> The data
- Opening Delimiter -
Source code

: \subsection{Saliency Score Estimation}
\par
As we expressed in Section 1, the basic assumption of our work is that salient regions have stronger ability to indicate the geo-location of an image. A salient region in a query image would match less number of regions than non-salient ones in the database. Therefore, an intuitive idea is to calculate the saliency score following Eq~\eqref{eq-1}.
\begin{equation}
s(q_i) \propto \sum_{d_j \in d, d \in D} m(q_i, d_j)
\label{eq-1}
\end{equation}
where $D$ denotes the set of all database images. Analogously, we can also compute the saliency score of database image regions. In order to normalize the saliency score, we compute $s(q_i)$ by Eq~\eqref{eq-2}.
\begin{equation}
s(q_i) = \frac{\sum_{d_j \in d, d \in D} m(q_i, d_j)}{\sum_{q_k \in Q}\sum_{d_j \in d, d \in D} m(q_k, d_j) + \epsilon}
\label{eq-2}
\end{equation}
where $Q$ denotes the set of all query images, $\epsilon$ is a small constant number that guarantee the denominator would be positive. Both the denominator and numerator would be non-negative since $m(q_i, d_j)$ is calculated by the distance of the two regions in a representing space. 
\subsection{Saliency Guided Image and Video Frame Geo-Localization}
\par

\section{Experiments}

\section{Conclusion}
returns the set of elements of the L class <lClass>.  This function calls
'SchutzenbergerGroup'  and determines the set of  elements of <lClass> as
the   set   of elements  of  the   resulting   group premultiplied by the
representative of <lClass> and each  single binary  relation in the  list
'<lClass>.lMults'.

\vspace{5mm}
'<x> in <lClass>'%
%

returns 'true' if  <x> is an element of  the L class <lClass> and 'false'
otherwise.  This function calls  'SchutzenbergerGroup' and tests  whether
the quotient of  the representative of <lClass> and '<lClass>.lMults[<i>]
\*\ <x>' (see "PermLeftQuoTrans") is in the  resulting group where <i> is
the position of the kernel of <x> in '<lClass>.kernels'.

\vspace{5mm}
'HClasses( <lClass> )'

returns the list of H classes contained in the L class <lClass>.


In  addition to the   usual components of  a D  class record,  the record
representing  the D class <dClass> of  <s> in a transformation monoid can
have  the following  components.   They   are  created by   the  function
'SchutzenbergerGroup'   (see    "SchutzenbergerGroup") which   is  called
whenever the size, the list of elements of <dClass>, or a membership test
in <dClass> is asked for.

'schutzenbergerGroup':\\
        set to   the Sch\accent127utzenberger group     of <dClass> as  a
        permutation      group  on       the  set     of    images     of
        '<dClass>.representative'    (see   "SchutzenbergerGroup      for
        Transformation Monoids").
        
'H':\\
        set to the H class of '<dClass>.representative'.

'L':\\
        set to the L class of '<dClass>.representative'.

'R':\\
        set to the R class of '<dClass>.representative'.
- Closing Delimiter -
> Activity
Your task is to repeat every entry above exactly.

> Answer
Source code

: \subsection{Saliency Score Estimation}
\par
As we expressed in Section 1, the basic assumption of our work is that salient regions have stronger ability to indicate the geo-location of an image. A salient region in a query image would match less number of regions than non-salient ones in the database. Therefore, an intuitive idea is to calculate the saliency score following Eq~\eqref{eq-1}.
\begin{equation}
s(q_i) \propto \sum_{d_j \in d, d \in D} m(q_i, d_j)
\label{eq-1}
\end{equation}
where $D$ denotes the set of all database images. Analogously, we can also compute the saliency score of database image regions. In order to normalize the saliency score, we compute $s(q_i)$ by Eq~\eqref{eq-2}.
\begin{equation}
s(q_i) = \frac{\sum_{d_j \in d, d \in D} m(q_i, d_j)}{\sum_{q_k \in Q}\sum_{d_j \in d, d \in D} m(q_k, d_j) + \epsilon}
\label{eq-2}
\end{equation}
where $Q$ denotes the set of all query images, $\epsilon$ is a small constant number that guarantee the denominator would be positive. Both the denominator and numerator would be non-negative since $m(q_i, d_j)$ is calculated by the distance of the two regions in a representing space. 
\subsection{Saliency Guided Image and Video Frame Geo-Localization}
\par

\section{Experiments}

\section{Conclusion}
returns the set of elements of the L class <lClass>.  This function calls
'SchutzenbergerGroup'  and determines the set of  elements of <lClass> as
the   set   of elements  of  the   resulting   group premultiplied by the
representative of <lClass> and each  single binary  relation in the  list
'<lClass>.lMults'.

\vspace{5mm}
'<x> in <lClass>'%
%

returns 'true' if  <x> is an element of  the L class <lClass> and 'false'
otherwise.  This function calls  'SchutzenbergerGroup' and tests  whether
the quotient of  the representative of <lClass> and '<lClass>.lMults[<i>]
\*\ <x>' (see "PermLeftQuoTrans") is in the  resulting group where <i> is
the position of the kernel of <x> in '<lClass>.kernels'.

\vspace{5mm}
'HClasses( <lClass> )'

returns the list of H classes contained in the L class <lClass>.


In  addition to the   usual components of  a D  class record,  the record
representing  the D class <dClass> of  <s> in a transformation monoid can
have  the following  components.   They   are  created by   the  function
'SchutzenbergerGroup'   (see    "SchutzenbergerGroup") which   is  called
whenever the size, the list of elements of <dClass>, or a membership test
in <dClass> is asked for.

'schutzenbergerGroup':\\
        set to   the Sch\accent127utzenberger group     of <dClass> as  a
        permutation      group  on       the  set     of    images     of
        '<dClass>.representative'    (see   "SchutzenbergerGroup      for
        Transformation Monoids").
        
'H':\\
        set to the H class of '<dClass>.representative'.

'L':\\
        set to the L class of '<dClass>.representative'.

'R':\\
        set to the R class of '<dClass>.representative'.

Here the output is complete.